The Three Grand Dames of Mystery: “The Moving Finger”


The Moving FingerJerry Burton has just been released from the hospital after six months spent there recovering from a serious back injury after he crashed the plane he was piloting and moves upon doctor’s orders to what he expects to be a slow village where nothing happens in Agatha Christie’s 1943 The Moving Finger. Jerry and his younger sister, the suave and stylish Joanna, move to Lymstock and soon immerse themselves in village life, where they become friends with all the locals. Thus, they are surprised when Jerry receives an anonymous note, known as a poison pen letter, stating that the cheap woman he is living with is not his sister, but really his lover. Disappointed that they clearly are not as welcomed in the community as they had assumed, the pair burn the letter in their own private ritual. However, soon Jerry learns that the whole village has been inundated by such letters. And though the letters have no basis in truth, people keep repeating the phrase, “No smoke without fire!” to indicate suspicions.

The poison pen letters lead to tragedy when, one morning, the maid wakes up Jerry with the news that the wife of the local solicitor, Dick Symmington, is dead. Jerry and Joanna have, in a way, taken in the woman’s daughter, Megan Hunter, an awkward 20-year-old who is treated like a little child by all around her, but especially her mother and step-father. So upon hearing of this death, the siblings go to invite Megan to stay with them for the near future, where they learn Mrs. Symmington has taken her own life upon receiving a letter claiming that her second son is not the son of her husband. It looks to everyone that for once there really is fire, meaning reality, with the smoke of rumor. But people now recognize that the crime has gone much past the offense of anonymous letters.

Jerry gets involved in helping the police to work to solve the matter, since the letters began before he moved to the village, making him clearly innocent. Different people interpret the feelings of the letter writer in different manners, but what they neglect to realize is the feeling of fear. That becomes evident when another body turns up. It is only after the second death that the wife of the vicar decides that she must act and bring in a crime specialist. Thus Miss Marple enters the scene.

This book is unusual in that Miss Marple plays only a minor role in it, something you wouldn’t expect for such a famous character. The character of Jerry, who narrates the book, is well developed, and he does keep the book moving. However, I did get mad at him once. He makes the comment about Megan that she is the ideal woman because she does what he expects of her without complaining. I have to just keep reminding myself first that Jerry is a product of his time, 1943, and that the narrator does not always speak for the author. Since Agatha Christie demonstrated a strong character in her personal life, the comment made by Jerry probably speaks less for her than for the stereotypical man of the day.

I also liked the interplay between Jerry and Megan as they get to know each other. Gradually, Jerry moves from seeing Megan as a child to recognizing her as a woman. They have interesting discussions about life, and though her education has been very limited, Megan has intriguing ideas about what made Goneril and Regan, the daughters of Shakespeare’s King Lear, behave as badly as they did. The pair end up discussing philosophy and the nature of work, showing positive views of Megan that contrast with the one in Jerry’s ideas earlier.
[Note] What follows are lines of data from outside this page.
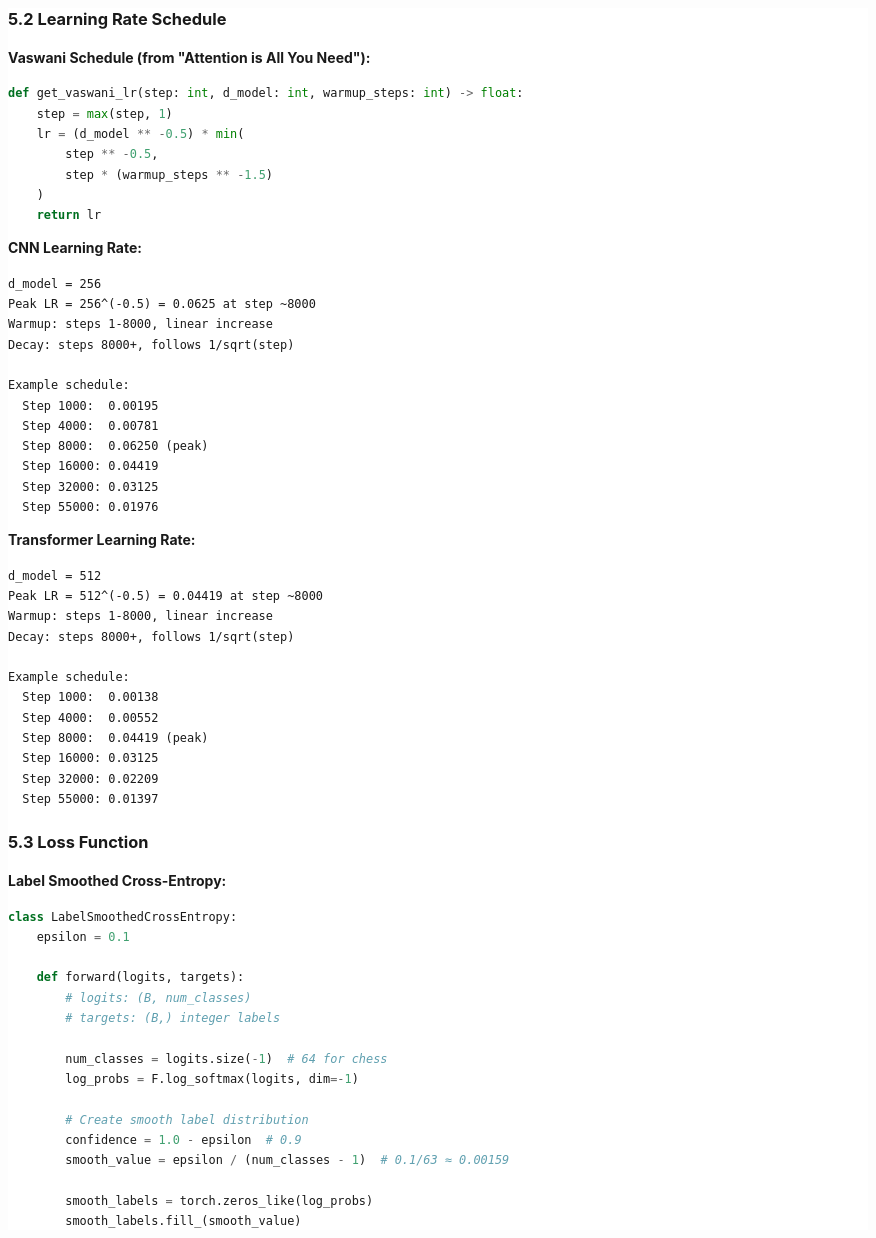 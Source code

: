 ### 5.2 Learning Rate Schedule

**Vaswani Schedule (from "Attention is All You Need"):**

```python
def get_vaswani_lr(step: int, d_model: int, warmup_steps: int) -> float:
    step = max(step, 1)
    lr = (d_model ** -0.5) * min(
        step ** -0.5,
        step * (warmup_steps ** -1.5)
    )
    return lr
```

**CNN Learning Rate:**
```
d_model = 256
Peak LR = 256^(-0.5) = 0.0625 at step ~8000
Warmup: steps 1-8000, linear increase
Decay: steps 8000+, follows 1/sqrt(step)

Example schedule:
  Step 1000:  0.00195
  Step 4000:  0.00781
  Step 8000:  0.06250 (peak)
  Step 16000: 0.04419
  Step 32000: 0.03125
  Step 55000: 0.01976
```

**Transformer Learning Rate:**
```
d_model = 512
Peak LR = 512^(-0.5) = 0.04419 at step ~8000
Warmup: steps 1-8000, linear increase
Decay: steps 8000+, follows 1/sqrt(step)

Example schedule:
  Step 1000:  0.00138
  Step 4000:  0.00552
  Step 8000:  0.04419 (peak)
  Step 16000: 0.03125
  Step 32000: 0.02209
  Step 55000: 0.01397
```

### 5.3 Loss Function

**Label Smoothed Cross-Entropy:**

```python
class LabelSmoothedCrossEntropy:
    epsilon = 0.1
    
    def forward(logits, targets):
        # logits: (B, num_classes)
        # targets: (B,) integer labels
        
        num_classes = logits.size(-1)  # 64 for chess
        log_probs = F.log_softmax(logits, dim=-1)
        
        # Create smooth label distribution
        confidence = 1.0 - epsilon  # 0.9
        smooth_value = epsilon / (num_classes - 1)  # 0.1/63 ≈ 0.00159
        
        smooth_labels = torch.zeros_like(log_probs)
        smooth_labels.fill_(smooth_value)
```
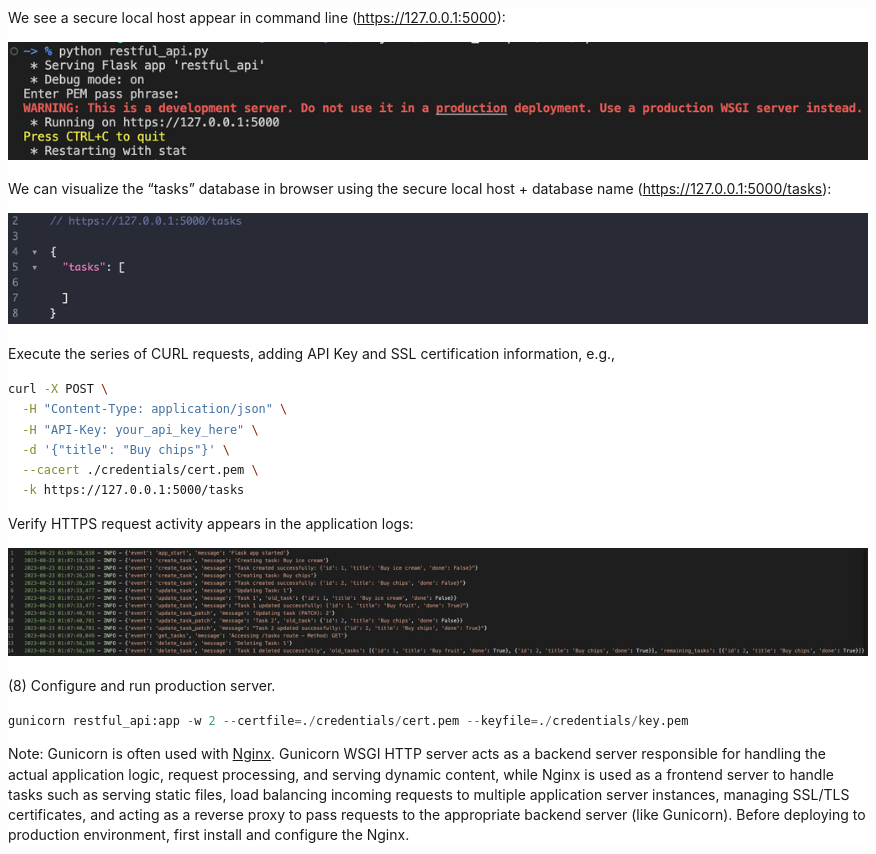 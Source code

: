 We see a secure local host appear in command line (https://127.0.0.1:5000):

<img src='/media/images/api/basic_flask_rest_api_test2.png' alt='HTTPS_test2' />

We can visualize the “tasks” database in browser using the secure local host + database name (https://127.0.0.1:5000/tasks):

<img src='/media/images/api/basic_flask_rest_api_https_tasks.png' alt='HTTPS_tasks' />

Execute the series of CURL requests, adding API Key and SSL certification information, e.g., 

```bash
curl -X POST \
  -H "Content-Type: application/json" \
  -H "API-Key: your_api_key_here" \
  -d '{"title": "Buy chips"}' \
  --cacert ./credentials/cert.pem \
  -k https://127.0.0.1:5000/tasks
```

Verify HTTPS request activity appears in the application logs: 

<img src='/media/images/api/basic_flask_rest_api_logs.png' alt='application logs' />


(8) Configure and run production server.

```python
gunicorn restful_api:app -w 2 --certfile=./credentials/cert.pem --keyfile=./credentials/key.pem 
```

Note: Gunicorn is often used with [Nginx](https://docs.gunicorn.org/en/stable/deploy.html#nginx-configuration). Gunicorn WSGI HTTP server acts as a backend server responsible for handling the actual application logic, request processing, and serving dynamic content, while Nginx is used as a frontend server to handle tasks such as serving static files, load balancing incoming requests to multiple application server instances, managing SSL/TLS certificates, and acting as a reverse proxy to pass requests to the appropriate backend server (like Gunicorn). Before deploying to production environment, first install and configure the Nginx.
According to Wikipedia, the title of “The Moving Finger” refers to the finger that wrote on the wall at the banquet held by Balthazar in the book of Daniel. It can refer to the unseen person behind the finger that wrote the letters in the book. But also, the person writing these letters purposely disguised her or his typing by using a single finger all the time to keep the typing pattern uneven.

When over the age of 90, Joan Hickson, the definitive Miss Marple, had recording equipment brought into her house, since she was too weak to go to a studio to record the book. Now it is common for narrators to have sound-proofed recording studios in their homes, but at the time it was highly unusual. While Hickson does a great job of performing the book, I really wish that they had selected a different book for her to read. The book is narrated by a man, so it makes no sense for a woman to do the professional recording. Therefore, as much as I love the job Joan Hickson does, I choose to listen to the version read by Martin Jarvis . He really sounds as I imagine Jerry must sound. Jerry came to life right before my eyes as I listened to this book. He also handled the voices of the women characters fairly well, though Miss Marple came across as a bit shrill. I was impressed by his job as narrator.

The Moving Finger is a lesser recognized book by Christie, probably because Miss Marple doesn’t appear until the end. While I consider it one of the weakest Miss Marple books, I do think it is much better than many Poirot and other books by the famous author. It has a creative plot, one that few readers will be able to guess. I give the book four stars.